Here we described a simple experimental approach for the assessment of the S^mix and propose a new entropy-based parametric criterion that can be potentially used for the prediction of the impact of the S^mix on the properties of ME and HE materials. The experimental approach and criterion calculation allow consideration of the real distribution of the atoms of different types in the crystal structure and to define critical scale parameters transition from the maximal entropy state to the entropy-depleted state of the system.

2. Experimental

2.1. Chemicals and synthesis

MEA NPs of CoCuFeNi were prepared via the sol–gel (auto)combustion synthesis (SGCS) using a mixture of copper nitrate trihydrate (Cu(NO₃)₂·3H₂O, 99.99%; Sigma-Aldrich, USA), cobalt nitrate hexahydrate (Co(NO₃)₂·6H₂O), iron nitrate nonahydrate (Fe(NO₃)₃·9H₂O), and nickel nitrate hexahydrate (Ni(NO₃)₂·6H₂O) as a corresponding metal atoms sources and oxidizers, as well as hexamethylenetetramine (C₆H₁₂N₄, HTM) (all 98% purity, Chimmed, Russia) as an organic fuel/reducer. All chemicals were used without any additional purification. For the synthesis, the required amount of metal nitrates with a nominal equiatomic molar concentration of metal atoms was first dissolved in a minimal volume of hot distilled water. The HTM fuel was then gradually added to the solution of nitrates upon continuously stirring. The reducer-to-oxidized molar ratio (φ) was kept at 3 to create a reducing atmosphere during the synthesis.^24,25 The obtained solution was dried in a ceramic beaker for the next 24 h at 80 °C until all unbound water was completely evaporated and a gel-like precursor formed. The auto-combustion reaction in the precursor was initiated in a constant pressure lab reactor by means of a resistively heated wire at an inert ambient Ar atmosphere. A homogeneous powder of the ME alloy (MEA) NPs was formed as a result of a rapid self-sustained high-temperature combustion wave propagating through the gel.

2.2. Characterization

X-ray diffractometry. The phase composition and crystal structure of the NPs were studied by means of X-ray diffractometry (XRD) using a D8 ADVANCE diffractometer (Bruker, Germany) with a rotating copper anode and CuKα radiation. Rietveld refinement of the XRD profiles, crystallite size, and lattice parameters calculations, were conducted with HighScore Plus software.
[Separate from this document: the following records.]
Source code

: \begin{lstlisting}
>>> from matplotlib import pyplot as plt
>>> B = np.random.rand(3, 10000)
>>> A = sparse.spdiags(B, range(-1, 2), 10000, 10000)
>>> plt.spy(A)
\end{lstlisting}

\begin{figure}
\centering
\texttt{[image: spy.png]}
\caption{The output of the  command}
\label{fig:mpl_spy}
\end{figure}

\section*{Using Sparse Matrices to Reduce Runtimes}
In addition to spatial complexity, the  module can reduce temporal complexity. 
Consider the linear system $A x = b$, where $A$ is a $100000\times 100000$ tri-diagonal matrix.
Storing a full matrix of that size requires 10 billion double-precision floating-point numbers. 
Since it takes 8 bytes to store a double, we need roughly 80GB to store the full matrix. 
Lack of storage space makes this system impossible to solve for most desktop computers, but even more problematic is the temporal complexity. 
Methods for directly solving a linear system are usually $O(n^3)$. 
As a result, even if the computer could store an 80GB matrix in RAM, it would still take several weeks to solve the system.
Scanning electron microscopy (SEM) and energy dispersive X-ray spectroscopy (EDX). The microstructure of the CoCuFeNi NPs was investigated using a JSM 7600F (JEOL, Japan) field emission scanning electron microscope with a spatial resolution of ∼1 nm, equipped with an elemental microanalysis system (EDX, Oxford Instruments, Abingdon-on-Thames, UK) with the spatial resolution of ∼80 nm.

Transmission electron microscopy (TEM). Particle size and morphology of the CoCuFeNi NPs were investigated using a Hitachi HT7700 transmission electron microscope (TEM). The accelerating voltage used for the measurements was 100 kV. The TEM samples were prepared by dispersing the NPs in ethanol at a concentration of 1 g L⁻¹ by means of tip sonication of NPs in a glass beaker for 15 min, followed by deposition onto Formvar copper grids (Ted Pella, USA). The grids were left to dry overnight in a desiccator before the analysis.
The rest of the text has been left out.